Say how many lines in the entries hold the string "leaderboard", giving the number by itself.

□ □ □ □ □ □ □

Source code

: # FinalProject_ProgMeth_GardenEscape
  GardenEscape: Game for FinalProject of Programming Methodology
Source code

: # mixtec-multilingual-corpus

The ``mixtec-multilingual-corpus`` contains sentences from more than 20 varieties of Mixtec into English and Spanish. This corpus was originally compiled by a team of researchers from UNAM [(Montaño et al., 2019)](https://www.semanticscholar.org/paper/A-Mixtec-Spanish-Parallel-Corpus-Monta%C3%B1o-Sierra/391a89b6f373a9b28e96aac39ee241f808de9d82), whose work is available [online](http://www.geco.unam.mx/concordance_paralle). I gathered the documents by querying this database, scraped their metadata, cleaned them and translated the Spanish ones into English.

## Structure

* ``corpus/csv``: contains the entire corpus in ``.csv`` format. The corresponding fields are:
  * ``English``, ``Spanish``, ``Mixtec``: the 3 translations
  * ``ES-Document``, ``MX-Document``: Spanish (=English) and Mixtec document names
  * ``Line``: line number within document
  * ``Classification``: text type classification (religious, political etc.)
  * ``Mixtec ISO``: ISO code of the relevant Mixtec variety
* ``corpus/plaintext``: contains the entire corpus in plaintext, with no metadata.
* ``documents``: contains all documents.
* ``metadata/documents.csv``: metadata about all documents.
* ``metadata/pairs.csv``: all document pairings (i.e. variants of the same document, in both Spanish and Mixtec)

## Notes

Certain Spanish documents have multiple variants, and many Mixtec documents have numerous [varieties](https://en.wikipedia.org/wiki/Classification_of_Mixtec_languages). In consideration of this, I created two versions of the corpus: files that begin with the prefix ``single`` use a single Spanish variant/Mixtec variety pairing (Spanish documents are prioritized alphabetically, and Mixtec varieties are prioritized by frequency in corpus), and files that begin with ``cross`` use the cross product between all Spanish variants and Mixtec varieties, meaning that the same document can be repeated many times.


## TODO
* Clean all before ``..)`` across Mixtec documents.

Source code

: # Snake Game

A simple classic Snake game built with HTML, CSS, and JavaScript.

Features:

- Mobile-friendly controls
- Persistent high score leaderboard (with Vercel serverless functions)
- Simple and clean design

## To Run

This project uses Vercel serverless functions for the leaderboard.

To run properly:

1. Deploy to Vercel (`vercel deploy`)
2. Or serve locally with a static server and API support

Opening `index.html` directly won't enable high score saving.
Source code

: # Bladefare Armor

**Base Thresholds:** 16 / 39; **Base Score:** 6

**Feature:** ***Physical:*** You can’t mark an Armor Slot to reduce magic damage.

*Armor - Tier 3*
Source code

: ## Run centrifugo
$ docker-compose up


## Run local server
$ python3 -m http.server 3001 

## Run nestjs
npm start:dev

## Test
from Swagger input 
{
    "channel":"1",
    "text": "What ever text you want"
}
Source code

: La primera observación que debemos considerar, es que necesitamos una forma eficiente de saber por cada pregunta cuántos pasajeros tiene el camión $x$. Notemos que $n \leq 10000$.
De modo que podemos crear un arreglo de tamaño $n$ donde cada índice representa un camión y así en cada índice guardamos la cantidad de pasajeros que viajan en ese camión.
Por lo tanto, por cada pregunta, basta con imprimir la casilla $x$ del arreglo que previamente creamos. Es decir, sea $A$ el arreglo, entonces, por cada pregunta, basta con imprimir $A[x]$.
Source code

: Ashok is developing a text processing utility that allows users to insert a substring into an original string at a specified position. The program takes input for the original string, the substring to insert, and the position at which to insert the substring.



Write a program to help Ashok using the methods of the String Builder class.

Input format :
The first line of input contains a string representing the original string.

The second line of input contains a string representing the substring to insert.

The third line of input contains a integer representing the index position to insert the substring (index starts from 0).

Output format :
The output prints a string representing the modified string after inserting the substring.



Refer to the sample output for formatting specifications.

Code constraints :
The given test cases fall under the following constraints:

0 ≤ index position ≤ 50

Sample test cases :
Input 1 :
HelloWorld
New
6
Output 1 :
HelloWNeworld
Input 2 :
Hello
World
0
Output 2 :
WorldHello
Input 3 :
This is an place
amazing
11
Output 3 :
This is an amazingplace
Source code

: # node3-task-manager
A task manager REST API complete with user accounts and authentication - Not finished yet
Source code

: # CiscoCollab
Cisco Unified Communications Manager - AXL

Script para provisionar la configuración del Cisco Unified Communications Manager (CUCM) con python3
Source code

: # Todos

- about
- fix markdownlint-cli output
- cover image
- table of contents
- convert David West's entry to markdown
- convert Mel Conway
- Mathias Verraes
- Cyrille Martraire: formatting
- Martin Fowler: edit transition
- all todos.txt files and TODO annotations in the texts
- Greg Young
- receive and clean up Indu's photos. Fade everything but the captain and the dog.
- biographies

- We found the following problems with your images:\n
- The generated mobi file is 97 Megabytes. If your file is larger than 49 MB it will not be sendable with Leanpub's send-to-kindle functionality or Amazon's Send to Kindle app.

□ □ □ □ □ □ □

*FINISHED EXERCISE*
2